Can you see how comparing yourself to others can be a fruitless activity?
Over 25 years ago, I received some great advice from a business coach when I was engaging in the destructive habit of comparison. He interrupted me when I was no doubt having a pity party about comparing my performance to someone else, saying, “Mark, stay in your own lane!”
“What do you mean?” I asked.
He then counseled, “Olympic swimmers are coached swim to their race, focused straight ahead. They are told to not look over at their opponent in the opposite lane while in the heat of a race. If they do, they will lose rhythm and therefore valuable time. Competitive swimmers are taught to ‘stay in their own lane’.”
This was some of the best counsel I ever received. Fortunately, I recalled this wisdom in my early weeks preparing for my big race. Its understanding helped me reframe my attitude and so I’ll pass it on to you. Jennie Lynn Finch, a former collegiate All-American and medal-winning Olympian said, “Try not to get lost in comparing yourself to others. Discover your gifts and let them shine!”
I have learned that life is a race against yourself. If you want to compare, compare yourself against yourself. Reach for the goals you want to achieve and who you can become. Identify the governing values you want to live by and then let it rip! In short, race against your own potential and possibilities. This can be such a rewarding peak to peak life experience if we will have the proper perspective.

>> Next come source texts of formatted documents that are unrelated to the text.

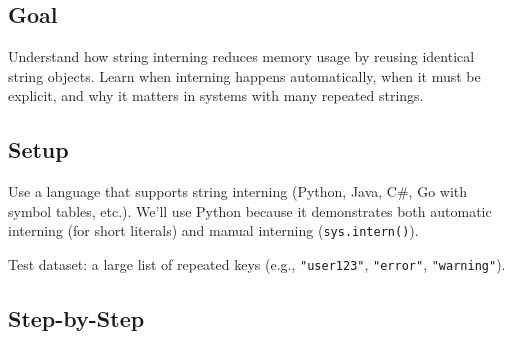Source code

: \documentclass[
  letterpaper,
  DIV=11,
  numbers=noendperiod]{scrreprt}
\begin{document}
\subsection{Goal}\label{goal-1}

Understand how string interning reduces memory usage by reusing
identical string objects. Learn when interning happens automatically,
when it must be explicit, and why it matters in systems with many
repeated strings.

\subsection{Setup}\label{setup-1}

Use a language that supports string interning (Python, Java, C\#, Go
with symbol tables, etc.). We'll use Python because it demonstrates both
automatic interning (for short literals) and manual interning
(\texttt{sys.intern()}).

Test dataset: a large list of repeated keys (e.g., \texttt{"user123"},
\texttt{"error"}, \texttt{"warning"}).

\subsection{Step-by-Step}\label{step-by-step-1}
\end{document}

If you are going to compare yourself to others then compare yourself in a manner that can truly help you succeed. I pulled a nugget from Tony Robbins’ book, Unlimited Power that has shaped my approach to life’s quests. Find people in life who are where you want to be, then model what they do. This is a simple, yet powerful concept. In other words, watch what others do and model their behavior.
I played a lot of competitive tennis in my high school and young adult years. Back then I would study the great players like Jimmy Conners, John McEnroe, Stan Smith, Arthur Ashe and Bjorn Borg. These were the great ones of the day! I would watch and study their swings, how they’d move on the court, how they would approach the net and so forth.
I loved watching the motion of their serves and the crack of the wrist to create that hard to return top spin. The purpose was to learn and to improve through observation and to apply the new-found skills. It wasn’t “why can’t I be like them?” but “how can I model what they are doing to improve?”
Life presents so many opportunities to learn and grow. If we will look through the lens of personal development and self-improvement, we can capture so many great insights to propel us forward. But if we get lost in the unproductive habit of comparing ourselves to others, we will limit ourselves and our emotional well-being.
From a spiritual perspective, the best way to reach our possibilities is to pattern our lives after Godly objectives, principles and attributes. When we look up for comparison rather than looking at others, our growth accelerates. With Providence at our side, we can experience and become so much more!
So, reach for higher ground by increasing your awareness of the destructive habit of comparing ourselves to others and consider the advice I received many years ago to, “Stay in your own lane.” This counsel has been a life saver to me. Count your blessings and focus on your strengths. Concentrate on the task at hand realizing that success is a journey, not a destination. Be confident that line upon line and precept upon precept you will get there!
As you race against yourself you will be amazed at the progress you will make!